Le socio-anthropologue explique que cette conception de la vie existe dans nos traditions africaines bien avant même l’avènement de l’Islam. Mieux, les sociétés africaines sont reconnues comme étant à l’origine de la polygamie. Et ce n’est que plus tard que l’islam est venu encore conforter les gens dans leur position.

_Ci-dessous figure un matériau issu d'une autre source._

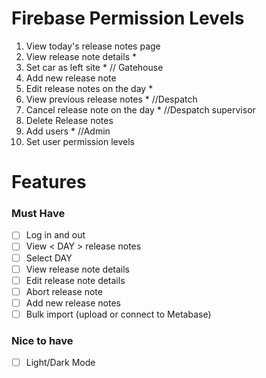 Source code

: # Firebase Permission Levels

1. View today's release notes page
2. View release note details \*
3. Set car as left site \* // Gatehouse
4. Add new release note
5. Edit release notes on the day \*
6. View previous release notes \* //Despatch
7. Cancel release note on the day \* //Despatch supervisor
8. Delete Release notes
9. Add users \* //Admin
10. Set user permission levels

# Features

### Must Have

- [ ] Log in and out
- [ ] View < DAY > release notes
- [ ] Select DAY
- [ ] View release note details
- [ ] Edit release note details
- [ ] Abort release note
- [ ] Add new release notes
- [ ] Bulk import (upload or connect to Metabase)

### Nice to have

- [ ] Light/Dark Mode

Sani Jandjouna relève que c’est le contrôle de la sexualité qui est à l’origine de la polygamie. «Il y’a ce principe lié à l’âge, c’est-à-dire quand un homme épouse une femme, même avec deux ans, trois ans de différence en termes d’âge, la femme va vieillir plus vite que l’homme. Cette vieillesse et la maternité qu’elle aura à connaitre peuvent l’amener à éprouver des désires sexuels de moins en moins que l’homme», soutient-il. Ainsi, poursuit-il «l’homme vieillit assez plus lentement que la femme, par conséquent, il va se trouver dans une situation où il a encore besoin de la femme. Ce qui va le pousser à prendre une autre femme, parce que la société lui interdit formellement d’aller entretenir des relations hors mariage surtout qu’il y a une certaine forme d’offre en termes de présence humaine dans la société». En effet, les statistiques démographiques actuelles relèvent qu’il y a actuellement plus de femmes que d’hommes dans nos sociétés.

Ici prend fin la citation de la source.